I'm getting decent throughput (~185 Mbps) using fq_codel/simple.qos with this snapshot, and with irqbalance enabled the load spreads across all four threads fairly well. CAKE still tops out ~100 Mbps (and tends to max out a single CPU thread).

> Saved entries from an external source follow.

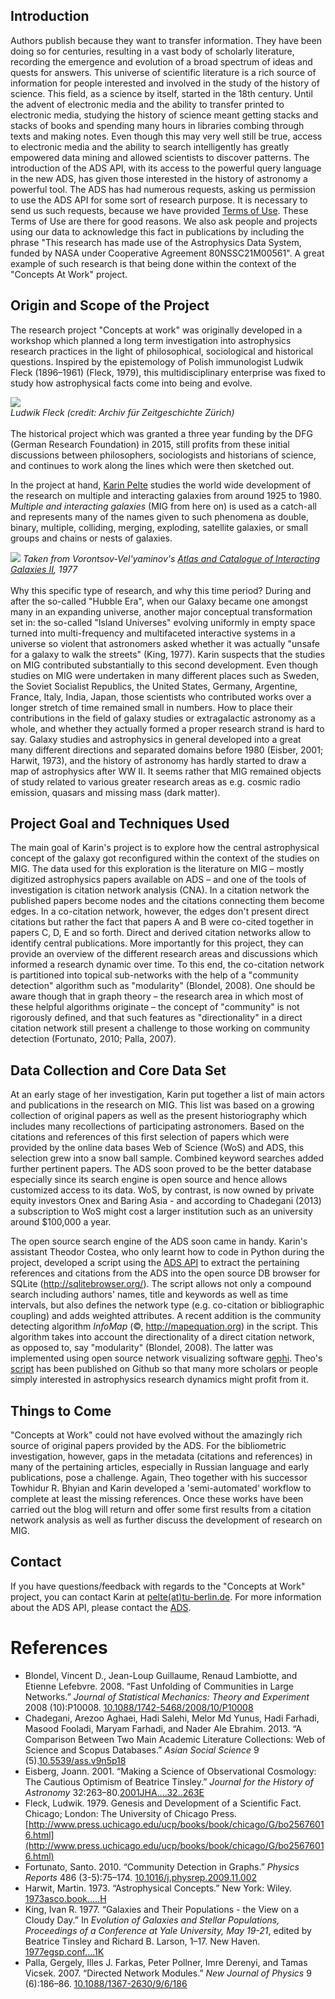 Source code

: 
## Introduction

Authors publish because they want to transfer information. They have been doing so for centuries, resulting in a vast body of scholarly literature, recording the emergence and evolution of a broad spectrum of ideas and quests for answers. This universe of scientific literature is a rich source of information for people interested and involved in the study of the history of science. This field, as a science by itself, started in the 18th century. Until the advent of electronic media and the ability to transfer printed to electronic media, studying the history of science meant getting stacks and stacks of books and spending many hours in libraries combing through texts and making notes. Even though this may very well still be true, access to electronic media and the ability to search intelligently has greatly empowered data mining and allowed scientists to discover patterns. The introduction of the ADS API, with its access to the powerful query language in the new ADS, has given those interested in the history of astronomy a powerful tool. The ADS has had numerous requests, asking us permission to use the ADS API for some sort of research purpose. It is necessary to send us such requests, because we have provided [Terms of Use](../help/terms/). These Terms of Use are there for good reasons. We also ask people and projects using our data to acknowledge this fact in publications by including the phrase "This research has made use of the Astrophysics Data System, funded by NASA under Cooperative Agreement 80NSSC21M00561". A great example of such research is that being done within the context of the "Concepts At Work" project.

## Origin and Scope of the Project

The research project "Concepts at work" was originally developed in a workshop which planned a long term investigation into astrophysics research practices in the light of philosophical, sociological and historical questions. Inspired by the epistemology of Polish immunologist Ludwik Fleck (1896–1961) (Fleck, 1979), this multidisciplinary enterprise was fixed to study how astrophysical facts come into being and evolve.

<div class="text-center">
    <img class="img-thumbnail" src="{{ site.baseurl }}/blog/images/LudwikFleck.jpg" />
<br><em>Ludwik Fleck (credit: Archiv für Zeitgeschichte Zürich)</em>
</div>
<br>
The historical project which was granted a three year funding by the DFG (German Research Foundation) in 2015, still profits from these initial discussions between philosophers, sociologists and historians of science, and continues to work along the lines which were then sketched out.

In the project at hand, [Karin Pelte](http://www.philosophie.tu-berlin.de/menue/fachgebiete/wissenschaftsgeschichte/team/wissenschaftliche_mitarbeiter/karin_pelte_ma/) studies the world wide development of the research on multiple and interacting galaxies from around 1925 to 1980. *Multiple and interacting galaxies* (MIG from here on) is used as a catch-all and represents many of the names given to such phenomena as double, binary, multiple, colliding, merging, exploding, satellite galaxies, or small groups and chains or nests of galaxies.

<div class="text-center">
    <img class="img-thumbnail" src="{{ site.baseurl }}/blog/images/VV_1977.png" />
<em>Taken from Vorontsov-Vel'yaminov's <a href="https://ui.adsabs.harvard.edu/#abs/19771977A&AS...28....1V/abstract">Atlas and Catalogue of Interacting Galaxies II</a>, 1977</em>
</div>
<br>
Why this specific type of research, and why this time period? During and after the so-called "Hubble Era", when our Galaxy became one amongst many in an expanding universe, another major conceptual transformation set in: the so-called "Island Universes" evolving uniformly in empty space turned into multi-frequency and multifaceted interactive systems in a universe so violent that astronomers asked whether it was actually "unsafe for a galaxy to walk the streets" (King, 1977). Karin suspects that the studies on MIG contributed substantially to this second development. Even though studies on MIG were undertaken in many different places such as Sweden, the Soviet Socialist Republics, the United States, Germany, Argentine, France, Italy, India, Japan, those scientists who contributed works over a longer stretch of time remained small in numbers. How to place their contributions in the field of galaxy studies or extragalactic astronomy as a whole, and whether they actually formed a proper research strand is hard to say. Galaxy studies and astrophysics in general developed into a great many different directions and separated domains before 1980 (Eisber, 2001; Harwit, 1973), and the history of astronomy has hardly started to draw a map of astrophysics after WW II. It seems rather that MIG remained objects of study related to various greater research areas as e.g. cosmic radio emission, quasars and missing mass (dark matter).

## Project Goal and Techniques Used

The main goal of Karin's project is to explore how the central astrophysical concept of the galaxy got reconfigured within the context of the studies on MIG. The data used for this exploration is the literature on MIG – mostly digitized astrophysics papers available on ADS – and one of the tools of investigation is citation network analysis (CNA). In a citation network the published papers become nodes and the citations connecting them become edges. In a co-citation network, however, the edges don't present direct citations but rather the fact that papers A and B were co-cited together in papers C, D, E and so forth. Direct and derived citation networks allow to identify central publications. More importantly for this project, they can provide an overview of the different research areas and discussions which informed a research dynamic over time. To this end, the co-citation network is partitioned into topical sub-networks with the help of a "community detection" algorithm such as "modularity" (Blondel, 2008). One should be aware though that in graph theory – the research area in which most of these helpful algorithms originate – the concept of "community" is not rigorously defined, and that such features as "directionality" in a direct citation network still present a challenge to those working on community detection (Fortunato, 2010; Palla, 2007).

## Data Collection and Core Data Set

At an early stage of her investigation, Karin put together a list of main actors and publications in the research on MIG. This list was based on a growing collection of original papers as well as the present historiography which includes many recollections of participating astronomers. Based on the citations and references of this first selection of papers which were provided by the online data bases Web of Science (WoS) and ADS, this selection grew into a snow ball sample. Combined keyword searches added further pertinent papers. The ADS soon proved to be the better database especially since its search engine is open source and hence allows customized access to its data. WoS, by contrast, is now owned by private equity investors Onex and Baring Asia - and according to Chadegani (2013) a subscription to WoS might cost a larger institution such as an university around $100,000 a year.

The open source search engine of the ADS soon came in handy. Karin's assistant Theodor Costea, who only learnt how to code in Python during the project, developed a script using the [ADS API](../help/api/) to extract the pertaining references and citations from the ADS into the open source DB browser for SQLite (<http://sqlitebrowser.org/>). The script allows not only a compound search including authors' names, title and keywords as well as time intervals, but also defines the network type (e.g. co-citation or bibliographic coupling) and adds weighted attributes. A recent addition is the community detecting algorithm *InfoMap* (©, <http://mapequation.org>) in the script. This algorithm takes into account the directionality of a direct citation network, as opposed to, say "modularity" (Blondel, 2008). The latter was implemented using open source network visualizing software [gephi](https://gephi.org/). Theo's [script](https://github.com/ghineaion/ads2gephi) has been published on Github so that many more scholars or people simply interested in astrophysics research dynamics might profit from it.

## Things to Come

"Concepts at Work" could not have evolved without the amazingly rich source of original papers provided by the ADS. For the bibliometric investigation, however, gaps in the metadata (citations and references) in many of the pertaining articles, especially in Russian language and early publications, pose a challenge. Again, Theo together with his successor Towhidur R. Bhyian and Karin developed a 'semi-automated' workflow to complete at least the missing references. Once these works have been carried out the blog will return and offer some first results from a citation network analysis as well as further discuss the development of research on MIG.

## Contact
If you have questions/feedback with regards to the "Concepts at Work" project, you can contact Karin at [pelte(at)tu-berlin.de](http://www.tu-berlin.de/allgemeine_seiten/e_mail_anfrage/id/179204/?no_cache=1&ask_mail=WuNNdgAInnBVl0KHPneCf%2BDO%2BYAYBl5Ur1oEp94L4Ns%3D&ask_name=PELTE). For more information about the ADS API, please contact the [ADS](mailto:adshelp@cfa.harvard.edu).
 
# References
* Blondel, Vincent D., Jean-Loup Guillaume, Renaud Lambiotte, and Etienne Lefebvre. 2008. “Fast Unfolding of Communities in Large Networks.” *Journal of Statistical Mechanics: Theory and Experiment* 2008 (10):P10008. [10.1088/1742-5468/2008/10/P10008](https://doi.org/10.1088/1742-5468/2008/10/P10008)
* Chadegani, Arezoo Aghaei, Hadi Salehi, Melor Md Yunus, Hadi Farhadi, Masood Fooladi, Maryam Farhadi, and Nader Ale Ebrahim. 2013. “A Comparison Between Two Main Academic Literature Collections: Web of Science and Scopus Databases.” *Asian Social Science* 9 (5).[10.5539/ass.v9n5p18](https://doi.org/10.5539/ass.v9n5p18)
* Eisberg, Joann. 2001. “Making a Science of Observational Cosmology: The Cautious Optimism of Beatrice Tinsley.” *Journal for the History of Astronomy* 32:263–80.[2001JHA....32..263E](https://ui.adsabs.harvard.edu/#abs/2001JHA....32..263E/abstract)
* Fleck, Ludwik. 1979. Genesis and Development of a Scientific Fact. Chicago; London: The University of Chicago Press. [http://www.press.uchicago.edu/ucp/books/book/chicago/G/bo25676016.html](http://www.press.uchicago.edu/ucp/books/book/chicago/G/bo25676016.html)
* Fortunato, Santo. 2010. “Community Detection in Graphs.” *Physics Reports* 486 (3-5):75–174. [10.1016/j.physrep.2009.11.002](https://doi.org/10.1016/j.physrep.2009.11.002)
* Harwit, Martin. 1973. “Astrophysical Concepts.” New York: Wiley. [1973asco.book.....H](https://ui.adsabs.harvard.edu/#abs/1973asco.book.....H/abstract)
* King, Ivan R. 1977. “Galaxies and Their Populations - the View on a Cloudy Day.” In *Evolution of Galaxies and Stellar Populations, Proceedings of a Conference at Yale University, May 19-21*, edited by Beatrice Tinsley and Richard B. Larson, 1–17. New Haven. [1977egsp.conf....1K](https://ui.adsabs.harvard.edu/#abs/1977egsp.conf....1K/abstract)
* Palla, Gergely, Illes J. Farkas, Peter Pollner, Imre Derenyi, and Tamas Vicsek. 2007. “Directed Network Modules.” *New Journal of Physics* 9 (6):186–86. [10.1088/1367-2630/9/6/186](https://doi.org/10.1088/1367-2630/9/6/186)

With fq_codel dropping latency nearly as much as CAKE, I think I'll stay here for awhile.
xabolcs
February 13, 2022, 8:45pm
77
No problem yet, almost 2 days uptime.
BusyBox v1.35.0 (2022-02-10 10:55:22 UTC) built-in shell (ash)
_______ ________ __
| |.-----.-----.-----.| | | |.----.| |_
| - || _ | -__| || | | || _|| _|
|_______|| __|_____|__|__||________||__| |____|
|__| W I R E L E S S F R E E D O M
-----------------------------------------------------
OpenWrt SNAPSHOT, r18785-8072bf3322
-----------------------------------------------------
| Machine: D-Link DIR-860L B1 |
| Uptime: 1d, 20:20:31 |
| Load: 0.07 0.13 0.09 |
| Flash: total: 5.4MB, free: 3.9MB, used: 28% |
| Memory: total: 117.4MB, free: 81.1MB, used: 30% |
| WAN: xx.xx.xx.xx, proto: pppoe |
| LAN: 192.168.xx.xx, leases: xx |
-----------------------------------------------------
Will check the latest r18801-56256259a1
SNAPSHOT soon.
1 Like
nikito7
February 13, 2022, 8:55pm
78
I'm testing now with 'Packet Steering' disabled
dsouza
February 13, 2022, 9:14pm
79
Archer C6 v3.2 here (SNAPSHOT r18792-337e942290, kernel 5.10.96, firewall4 2022-02-07.1-a0518b6d-1).
HW flow offload enabled, Packet steering enabled, IPv4 only (no IPv6), DHCP WAN (not PPPoE), no SQM.
HW flow offload working OK (350Mbps download with no significant CPU usage).
Rock solid for 2 days now.
1 Like
daniel
February 13, 2022, 11:35pm
81
hrindr13:
this one?
Yes that will work. Just make sure to connect only GND, RX and TX, do not connect VCC. RTC and CTS are unused.